A bus error usually means an mmaped file got truncated so that the
mapping now extends beyond the end of the file.  Emacs uses mmap to map
the pdmp file.

Andreas.

-- 
Andreas Schwab, schwab@linux-m68k.org
GPG Key fingerprint = 7578 EB47 D4E5 4D69 2510  2552 DF73 E780 A9DA AEC1
"And now for something completely different."
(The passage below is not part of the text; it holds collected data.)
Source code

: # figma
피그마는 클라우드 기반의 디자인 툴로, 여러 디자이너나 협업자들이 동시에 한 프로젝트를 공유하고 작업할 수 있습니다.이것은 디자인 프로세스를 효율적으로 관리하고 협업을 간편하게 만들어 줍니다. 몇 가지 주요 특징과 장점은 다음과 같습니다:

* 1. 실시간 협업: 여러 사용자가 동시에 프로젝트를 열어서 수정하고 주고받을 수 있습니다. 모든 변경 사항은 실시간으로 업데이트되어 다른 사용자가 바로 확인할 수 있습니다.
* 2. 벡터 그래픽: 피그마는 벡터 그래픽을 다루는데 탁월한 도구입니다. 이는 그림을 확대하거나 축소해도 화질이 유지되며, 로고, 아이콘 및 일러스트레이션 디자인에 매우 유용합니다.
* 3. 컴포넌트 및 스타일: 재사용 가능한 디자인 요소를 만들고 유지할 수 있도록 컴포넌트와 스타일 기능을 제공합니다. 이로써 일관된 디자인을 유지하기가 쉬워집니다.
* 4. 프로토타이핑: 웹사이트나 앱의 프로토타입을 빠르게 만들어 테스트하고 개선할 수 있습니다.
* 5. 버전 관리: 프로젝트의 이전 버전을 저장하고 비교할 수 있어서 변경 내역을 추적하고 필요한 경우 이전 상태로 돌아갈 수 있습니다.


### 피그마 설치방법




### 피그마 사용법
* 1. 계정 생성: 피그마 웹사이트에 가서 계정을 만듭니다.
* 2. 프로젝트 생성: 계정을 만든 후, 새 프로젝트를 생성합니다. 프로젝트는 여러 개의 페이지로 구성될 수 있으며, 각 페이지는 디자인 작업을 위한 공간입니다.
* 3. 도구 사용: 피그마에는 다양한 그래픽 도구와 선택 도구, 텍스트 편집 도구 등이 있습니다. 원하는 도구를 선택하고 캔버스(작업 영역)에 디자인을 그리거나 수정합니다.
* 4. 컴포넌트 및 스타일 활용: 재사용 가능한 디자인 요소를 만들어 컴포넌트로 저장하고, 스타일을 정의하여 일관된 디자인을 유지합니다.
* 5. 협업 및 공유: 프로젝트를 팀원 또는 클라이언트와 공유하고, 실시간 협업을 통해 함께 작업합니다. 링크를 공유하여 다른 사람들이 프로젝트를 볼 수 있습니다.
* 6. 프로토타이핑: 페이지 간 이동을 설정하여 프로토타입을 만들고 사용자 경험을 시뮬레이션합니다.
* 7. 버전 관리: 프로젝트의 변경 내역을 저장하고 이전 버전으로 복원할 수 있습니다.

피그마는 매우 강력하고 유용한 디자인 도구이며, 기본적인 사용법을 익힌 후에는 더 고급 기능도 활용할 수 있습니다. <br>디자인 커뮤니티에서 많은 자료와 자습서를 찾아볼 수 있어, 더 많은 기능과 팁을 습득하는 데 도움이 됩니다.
^ permalink raw reply	[flat|nested] 31+ messages in thread

* bug#42832: 28.0.50; "Bus error" when compiling Emacs now on Debian bullseye
  2020-08-12 18:58       ` Lars Ingebrigtsen
@ 2020-08-12 19:28         ` Lars Ingebrigtsen
  2020-08-12 19:33           ` Lars Ingebrigtsen
  0 siblings, 1 reply; 31+ messages in thread
From: Lars Ingebrigtsen @ 2020-08-12 19:28 UTC (permalink / raw)
  To: Eli Zaretskii; +Cc: 42832, Paul Eggert

I did some bisecting here, and if I 

git checkout 0d0aad213f941efc0fa0ec032e37dc9c2b08c9fb

(i.e., go back to the version of Emacs just before the recent pdumper
hash table stuff), then Emacs builds without this bus error.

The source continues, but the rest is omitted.